:: Record excerpts ::
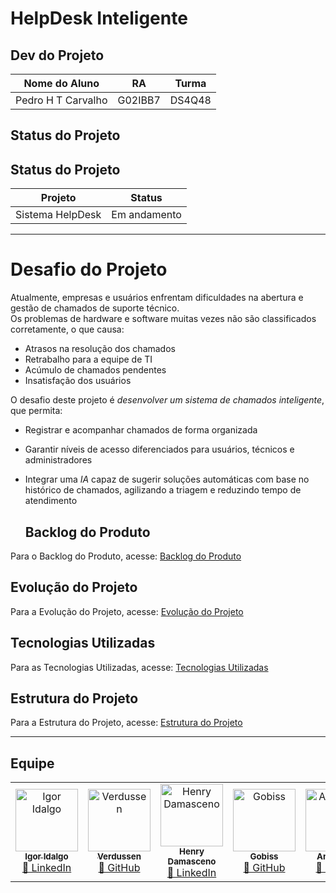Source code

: # HelpDesk Inteligente

## Dev do Projeto

| Nome do Aluno        | RA       | Turma   |
|-----------------------|----------|---------|
| Pedro H T Carvalho   | G02IBB7  | DS4Q48  |

## Status do Projeto 

##  Status do Projeto

| Projeto          | Status        |
|------------------|---------------|
| Sistema HelpDesk |  Em andamento |

---


#  Desafio do Projeto

Atualmente, empresas e usuários enfrentam dificuldades na abertura e gestão de chamados de suporte técnico.  
Os problemas de hardware e software muitas vezes não são classificados corretamente, o que causa:

- Atrasos na resolução dos chamados  
- Retrabalho para a equipe de TI  
- Acúmulo de chamados pendentes  
- Insatisfação dos usuários  

O desafio deste projeto é *desenvolver um sistema de chamados inteligente*, que permita:  
- Registrar e acompanhar chamados de forma organizada  
- Garantir níveis de acesso diferenciados para usuários, técnicos e administradores  
- Integrar uma *IA* capaz de sugerir soluções automáticas com base no histórico de chamados, agilizando a triagem e reduzindo tempo de atendimento

  ## Backlog do Produto
Para o Backlog do Produto, acesse: [Backlog do Produto](https://github.com/Pedrocarval/Backlog-do-Produto)

## Evolução do Projeto
Para a Evolução do Projeto, acesse: [Evolução do Projeto](https://github.com/Pedrocarval/Evolu-o-do-Projeto)

## Tecnologias Utilizadas
Para as Tecnologias Utilizadas, acesse: [Tecnologias Utilizadas](https://github.com/Pedrocarval/Tecnologias-Utilizadas)

## Estrutura do Projeto
Para a Estrutura do Projeto, acesse: [Estrutura do Projeto](https://github.com/Pedrocarval/Estrutura-do-Projeto)

---

## Equipe

<table> <tr> <td align="center"> <a href="https://github.com/IgorIdalgo"> <img src="https://avatars.githubusercontent.com/IgorIdalgo" width="100px;" alt="Igor Idalgo"/> <br /> <sub><b>Igor Idalgo</b></sub> </a> <br /> <a href="https://www.linkedin.com/in/igor-sene">🔗 LinkedIn</a> </td> <td align="center"> <a href="https://github.com/Verdussen"> <img src="https://avatars.githubusercontent.com/u/183842345?v=4" width="100px;" alt="Verdussen"/> <br /> <sub><b>Verdussen</b></sub> </a> <br /> <a href="https://github.com/Verdussen">🔗 GitHub</a> </td> <td align="center"> <a href="https://github.com/HenryDamasceno01"> <img src="https://avatars.githubusercontent.com/HenryDamasceno01" width="100px;" alt="Henry Damasceno"/> <br /> <sub><b>Henry Damasceno</b></sub> </a> <br /> <a href="https://www.linkedin.com/in/henry-damasceno-101b0a2ba/">🔗 LinkedIn</a> </td> <td align="center"> <a href="https://github.com/gobiss"> <img src="https://avatars.githubusercontent.com/gobiss" width="100px;" alt="Gobiss"/> <br /> <sub><b>Gobiss</b></sub> </a> <br /> <a href="https://github.com/gobiss">🔗 GitHub</a> </td> <td align="center"> <a href="https://github.com/anaclaraleao"> <img src="https://avatars.githubusercontent.com/anaclaraleao" width="100px;" alt="Ana Clara"/> <br /> <sub><b>Ana Clara</b></sub> </a> <br /> <a href="https://github.com/anaclaraleao">🔗 GitHub</a> </td> <td align="center"> <a href="https://github.com/Pedrocarval"> <img src="https://avatars.githubusercontent.com/u/203900219?v=4" width="100px;" alt="Pedro Carval"/> <br /> <sub><b>Pedro Carval</b></sub> </a> <br /> <a href="https://github.com/Pedrocarval">🔗 GitHub</a> </tr> </table>
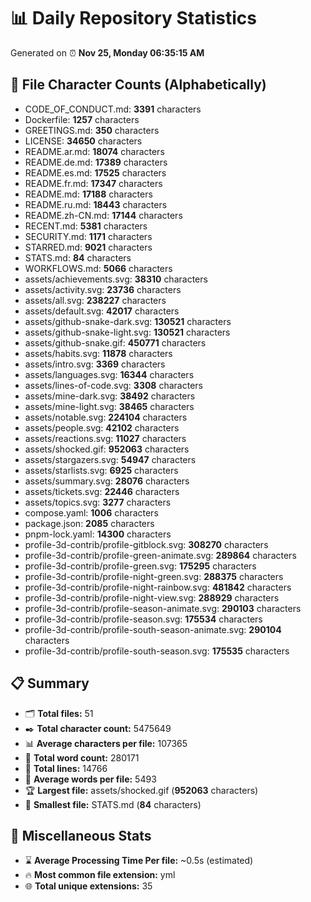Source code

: # 📊 Daily Repository Statistics
Generated on ⏰ **Nov 25, Monday 06:35:15 AM**

## 📂 File Character Counts (Alphabetically)
- CODE_OF_CONDUCT.md: **3391** characters
- Dockerfile: **1257** characters
- GREETINGS.md: **350** characters
- LICENSE: **34650** characters
- README.ar.md: **18074** characters
- README.de.md: **17389** characters
- README.es.md: **17525** characters
- README.fr.md: **17347** characters
- README.md: **17188** characters
- README.ru.md: **18443** characters
- README.zh-CN.md: **17144** characters
- RECENT.md: **5381** characters
- SECURITY.md: **1171** characters
- STARRED.md: **9021** characters
- STATS.md: **84** characters
- WORKFLOWS.md: **5066** characters
- assets/achievements.svg: **38310** characters
- assets/activity.svg: **23736** characters
- assets/all.svg: **238227** characters
- assets/default.svg: **42017** characters
- assets/github-snake-dark.svg: **130521** characters
- assets/github-snake-light.svg: **130521** characters
- assets/github-snake.gif: **450771** characters
- assets/habits.svg: **11878** characters
- assets/intro.svg: **3369** characters
- assets/languages.svg: **16344** characters
- assets/lines-of-code.svg: **3308** characters
- assets/mine-dark.svg: **38492** characters
- assets/mine-light.svg: **38465** characters
- assets/notable.svg: **224104** characters
- assets/people.svg: **42102** characters
- assets/reactions.svg: **11027** characters
- assets/shocked.gif: **952063** characters
- assets/stargazers.svg: **54947** characters
- assets/starlists.svg: **6925** characters
- assets/summary.svg: **28076** characters
- assets/tickets.svg: **22446** characters
- assets/topics.svg: **3277** characters
- compose.yaml: **1006** characters
- package.json: **2085** characters
- pnpm-lock.yaml: **14300** characters
- profile-3d-contrib/profile-gitblock.svg: **308270** characters
- profile-3d-contrib/profile-green-animate.svg: **289864** characters
- profile-3d-contrib/profile-green.svg: **175295** characters
- profile-3d-contrib/profile-night-green.svg: **288375** characters
- profile-3d-contrib/profile-night-rainbow.svg: **481842** characters
- profile-3d-contrib/profile-night-view.svg: **288929** characters
- profile-3d-contrib/profile-season-animate.svg: **290103** characters
- profile-3d-contrib/profile-season.svg: **175534** characters
- profile-3d-contrib/profile-south-season-animate.svg: **290104** characters
- profile-3d-contrib/profile-south-season.svg: **175535** characters

## 📋 Summary
- 🗂️ **Total files:** 51
- ✒️ **Total character count:** 5475649
- 📊 **Average characters per file:** 107365
- 📝 **Total word count:** 280171
- 🧾 **Total lines:** 14766
- 📐 **Average words per file:** 5493
- 🏆 **Largest file:** assets/shocked.gif (**952063** characters)
- 🥉 **Smallest file:** STATS.md (**84** characters)

## 🌟 Miscellaneous Stats
- ⌛ **Average Processing Time Per file:** ~0.5s (estimated)
- 🔥 **Most common file extension:** yml
- 🌐 **Total unique extensions:** 35
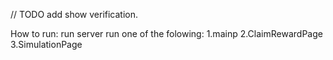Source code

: // TODO
add show verification.

How to run:
run server 
run one of the folowing:
1.mainp
2.ClaimRewardPage
3.SimulationPage
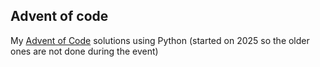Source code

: ## Advent of code

My <a href="https://adventofcode.com/">Advent of Code</a> solutions using Python (started on 2025 so the older ones are not done during the event)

:: Goal of the exercise ::
Please print the entire listing again exactly, minus its images.

:: Answer to the exercise ::
Source code

: # HelpDesk Inteligente

## Dev do Projeto

| Nome do Aluno        | RA       | Turma   |
|-----------------------|----------|---------|
| Pedro H T Carvalho   | G02IBB7  | DS4Q48  |

## Status do Projeto 

##  Status do Projeto

| Projeto          | Status        |
|------------------|---------------|
| Sistema HelpDesk |  Em andamento |

---


#  Desafio do Projeto

Atualmente, empresas e usuários enfrentam dificuldades na abertura e gestão de chamados de suporte técnico.  
Os problemas de hardware e software muitas vezes não são classificados corretamente, o que causa:

- Atrasos na resolução dos chamados  
- Retrabalho para a equipe de TI  
- Acúmulo de chamados pendentes  
- Insatisfação dos usuários  

O desafio deste projeto é *desenvolver um sistema de chamados inteligente*, que permita:  
- Registrar e acompanhar chamados de forma organizada  
- Garantir níveis de acesso diferenciados para usuários, técnicos e administradores  
- Integrar uma *IA* capaz de sugerir soluções automáticas com base no histórico de chamados, agilizando a triagem e reduzindo tempo de atendimento

  ## Backlog do Produto
Para o Backlog do Produto, acesse: [Backlog do Produto](https://github.com/Pedrocarval/Backlog-do-Produto)

## Evolução do Projeto
Para a Evolução do Projeto, acesse: [Evolução do Projeto](https://github.com/Pedrocarval/Evolu-o-do-Projeto)

## Tecnologias Utilizadas
Para as Tecnologias Utilizadas, acesse: [Tecnologias Utilizadas](https://github.com/Pedrocarval/Tecnologias-Utilizadas)

## Estrutura do Projeto
Para a Estrutura do Projeto, acesse: [Estrutura do Projeto](https://github.com/Pedrocarval/Estrutura-do-Projeto)

---

## Equipe

<table> <tr> <td align="center"> <a href="https://github.com/IgorIdalgo"> <img src="https://avatars.githubusercontent.com/IgorIdalgo" width="100px;" alt="Igor Idalgo"/> <br /> <sub><b>Igor Idalgo</b></sub> </a> <br /> <a href="https://www.linkedin.com/in/igor-sene">🔗 LinkedIn</a> </td> <td align="center"> <a href="https://github.com/Verdussen"> <img src="https://avatars.githubusercontent.com/u/183842345?v=4" width="100px;" alt="Verdussen"/> <br /> <sub><b>Verdussen</b></sub> </a> <br /> <a href="https://github.com/Verdussen">🔗 GitHub</a> </td> <td align="center"> <a href="https://github.com/HenryDamasceno01"> <img src="https://avatars.githubusercontent.com/HenryDamasceno01" width="100px;" alt="Henry Damasceno"/> <br /> <sub><b>Henry Damasceno</b></sub> </a> <br /> <a href="https://www.linkedin.com/in/henry-damasceno-101b0a2ba/">🔗 LinkedIn</a> </td> <td align="center"> <a href="https://github.com/gobiss"> <img src="https://avatars.githubusercontent.com/gobiss" width="100px;" alt="Gobiss"/> <br /> <sub><b>Gobiss</b></sub> </a> <br /> <a href="https://github.com/gobiss">🔗 GitHub</a> </td> <td align="center"> <a href="https://github.com/anaclaraleao"> <img src="https://avatars.githubusercontent.com/anaclaraleao" width="100px;" alt="Ana Clara"/> <br /> <sub><b>Ana Clara</b></sub> </a> <br /> <a href="https://github.com/anaclaraleao">🔗 GitHub</a> </td> <td align="center"> <a href="https://github.com/Pedrocarval"> <img src="https://avatars.githubusercontent.com/u/203900219?v=4" width="100px;" alt="Pedro Carval"/> <br /> <sub><b>Pedro Carval</b></sub> </a> <br /> <a href="https://github.com/Pedrocarval">🔗 GitHub</a> </tr> </table>
Source code

: # 📊 Daily Repository Statistics
Generated on ⏰ **Nov 25, Monday 06:35:15 AM**

## 📂 File Character Counts (Alphabetically)
- CODE_OF_CONDUCT.md: **3391** characters
- Dockerfile: **1257** characters
- GREETINGS.md: **350** characters
- LICENSE: **34650** characters
- README.ar.md: **18074** characters
- README.de.md: **17389** characters
- README.es.md: **17525** characters
- README.fr.md: **17347** characters
- README.md: **17188** characters
- README.ru.md: **18443** characters
- README.zh-CN.md: **17144** characters
- RECENT.md: **5381** characters
- SECURITY.md: **1171** characters
- STARRED.md: **9021** characters
- STATS.md: **84** characters
- WORKFLOWS.md: **5066** characters
- assets/achievements.svg: **38310** characters
- assets/activity.svg: **23736** characters
- assets/all.svg: **238227** characters
- assets/default.svg: **42017** characters
- assets/github-snake-dark.svg: **130521** characters
- assets/github-snake-light.svg: **130521** characters
- assets/github-snake.gif: **450771** characters
- assets/habits.svg: **11878** characters
- assets/intro.svg: **3369** characters
- assets/languages.svg: **16344** characters
- assets/lines-of-code.svg: **3308** characters
- assets/mine-dark.svg: **38492** characters
- assets/mine-light.svg: **38465** characters
- assets/notable.svg: **224104** characters
- assets/people.svg: **42102** characters
- assets/reactions.svg: **11027** characters
- assets/shocked.gif: **952063** characters
- assets/stargazers.svg: **54947** characters
- assets/starlists.svg: **6925** characters
- assets/summary.svg: **28076** characters
- assets/tickets.svg: **22446** characters
- assets/topics.svg: **3277** characters
- compose.yaml: **1006** characters
- package.json: **2085** characters
- pnpm-lock.yaml: **14300** characters
- profile-3d-contrib/profile-gitblock.svg: **308270** characters
- profile-3d-contrib/profile-green-animate.svg: **289864** characters
- profile-3d-contrib/profile-green.svg: **175295** characters
- profile-3d-contrib/profile-night-green.svg: **288375** characters
- profile-3d-contrib/profile-night-rainbow.svg: **481842** characters
- profile-3d-contrib/profile-night-view.svg: **288929** characters
- profile-3d-contrib/profile-season-animate.svg: **290103** characters
- profile-3d-contrib/profile-season.svg: **175534** characters
- profile-3d-contrib/profile-south-season-animate.svg: **290104** characters
- profile-3d-contrib/profile-south-season.svg: **175535** characters

## 📋 Summary
- 🗂️ **Total files:** 51
- ✒️ **Total character count:** 5475649
- 📊 **Average characters per file:** 107365
- 📝 **Total word count:** 280171
- 🧾 **Total lines:** 14766
- 📐 **Average words per file:** 5493
- 🏆 **Largest file:** assets/shocked.gif (**952063** characters)
- 🥉 **Smallest file:** STATS.md (**84** characters)

## 🌟 Miscellaneous Stats
- ⌛ **Average Processing Time Per file:** ~0.5s (estimated)
- 🔥 **Most common file extension:** yml
- 🌐 **Total unique extensions:** 35
Source code

: // TODO
add show verification.

How to run:
run server 
run one of the folowing:
1.mainp
2.ClaimRewardPage
3.SimulationPage
Source code

: ## Advent of code

My <a href="https://adventofcode.com/">Advent of Code</a> solutions using Python (started on 2025 so the older ones are not done during the event)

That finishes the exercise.